Another approach advocates using data in such a way that its value to cyber criminals can be greatly reduced.

Data masking works by applying techniques that alter data such that it cannot be reverse engineered back to its previous values (such as replacing people's names with randomly generated words), but without altering its structure and utility. This allows the data to be manipulated and analysed without fear of exposure.

According to Mordor Intelligence, the data masking market size is estimated as worth almost US$1 billion ($1.51 billion) in 2024 and is expected to reach US$1.87 billion ($2.82 billion) by 2029.

A related concept is that of data virtualisation, which enables applications to retrieve and use data without requiring technical details about the data, allowing multiple data sources to effectively be brought together into one place but without the dangers associated with creating centralised data pools.

And yet another technique that is gaining favour is the use of synthetic data, which is created by generating data from an actual data set but without including identifiers. Because the synthetic data has the same properties as the real data, it provides a strong basis for analysis, but without the risk associated with private and personal data.

The popularity of synthetic data is such that Gartner has reported that by 2024, 60 percent of data for AI will be synthetic to simulate reality, future scenarios and derisk AI, up from one percent in 2021.

These techniques have gained favour at Tabcorp, where general manager for technology Matt McKenzie has been working with his security colleagues to find ways they can use data that protects the people it describes and satisfies the needs of regulators.

"Synthetic data in non-production environments is a real must-do for us, and done in a way that most accurately reflects the production environment," McKenzie said.

"As we progress things through ideation, discovery, and delivery, and into production, the outcomes we are seeking align with what we originally started with."

Hitting the delete key

Ironically, while once the greatest threat to data was its destruction, in some instances data professionals are now advocating for exactly that outcome.

Erasure is the natural end point for the data lifecycle once data has outlived its usefulness, with Facts and Factors reporting the global secure data destruction market size as valued around US$6.5 billion ($9.8 billion) in 2022 and expected to grow to US$12.5 billion ($18.85 billion) by 2030.

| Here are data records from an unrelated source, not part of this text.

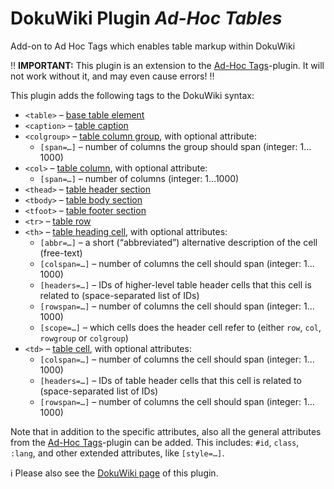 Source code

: # DokuWiki Plugin *Ad-Hoc Tables*
Add-on to Ad Hoc Tags which enables table markup within DokuWiki

:bangbang: **IMPORTANT:** This plugin is an extension to the [Ad-Hoc Tags](https://github.com/saschaleib/dokuwiki-plugin-adhocwrap)-plugin. It will not work without it, and may even cause errors! :bangbang:

This plugin adds the following tags to the DokuWiki syntax:

* `<table>` – [base table element](https://developer.mozilla.org/en-US/docs/Web/HTML/Element/table)
* `<caption>` – [table caption](https://developer.mozilla.org/en-US/docs/Web/HTML/Element/caption)
* `<colgroup>` – [table column group](https://developer.mozilla.org/en-US/docs/Web/HTML/Element/colgroup), with optional attribute:
  * `[span=…]` – number of columns the group should span (integer: 1…1000)
* `<col>` – [table column](https://developer.mozilla.org/en-US/docs/Web/HTML/Element/col), with optional attribute:
  * `[span=…]` – number of columns (integer: 1…1000)
* `<thead>` – [table header section](https://developer.mozilla.org/en-US/docs/Web/HTML/Element/thead)
* `<tbody>` – [table body section](https://developer.mozilla.org/en-US/docs/Web/HTML/Element/tbody)
* `<tfoot>` – [table footer section](https://developer.mozilla.org/en-US/docs/Web/HTML/Element/tfoot)
* `<tr>` – [table row](https://developer.mozilla.org/en-US/docs/Web/HTML/Element/tr)
* `<th>` – [table heading cell](https://developer.mozilla.org/en-US/docs/Web/HTML/Element/th), with optional attributes:
  * `[abbr=…]` – a short (“abbreviated”) alternative description of the cell (free-text)
  * `[colspan=…]` – number of columns the cell should span (integer: 1…1000)
  * `[headers=…]` – IDs of higher-level table header cells that this cell is related to (space-separated list of IDs)
  * `[rowspan=…]` – number of columns the cell should span (integer: 1…1000)
  * `[scope=…]` – which cells does the header cell refer to (either `row`, `col`, `rowgroup` or `colgroup`)
* `<td>` – [table cell](https://developer.mozilla.org/en-US/docs/Web/HTML/Element/td), with optional attributes:
  * `[colspan=…]` – number of columns the cell should span (integer: 1…1000)
  * `[headers=…]` – IDs of table header cells that this cell is related to (space-separated list of IDs)
  * `[rowspan=…]` – number of columns the cell should span (integer: 1…1000)

Note that in addition to the specific attributes, also all the general attributes from the [Ad-Hoc Tags](https://github.com/saschaleib/dokuwiki-plugin-adhocwrap)-plugin can be added. This includes: `#id`, `class`, `:lang`, and other extended attributes, like `[style=…]`.

:information_source: Please also see the [DokuWiki page](https://github.com/saschaleib/dokuwiki-plugin-adhoctables) of this plugin.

At Tabcorp, McKenzie said data retention has been a critical consideration, with he and his team systematically working to ensure they are storing the minimum amount of data they need for the minimum time, whether it be for regulatory reasons, legal obligations, or simply for the good use of data for current customers.

"We have been really focused on going through and making sure that our hygiene and our ongoing upkeep of data retention is really top notch," McKenzie said.

However, this last point can serve to make data destruction difficult to achieve from an economic perspective, as the action serves no productive purpose and must be paid for from operational expenditure.

A shared problem

All of these strategies will only prove useful however if they are adhered to throughout the entire organisation. At Xero, Knowles says communication is the key to good data security.

"We actually try and educate the whole company so that security is something that we live and breathe, and that goes for data as well, so that people think about data privacy and data security as something they do as a natural thing," Knowles said.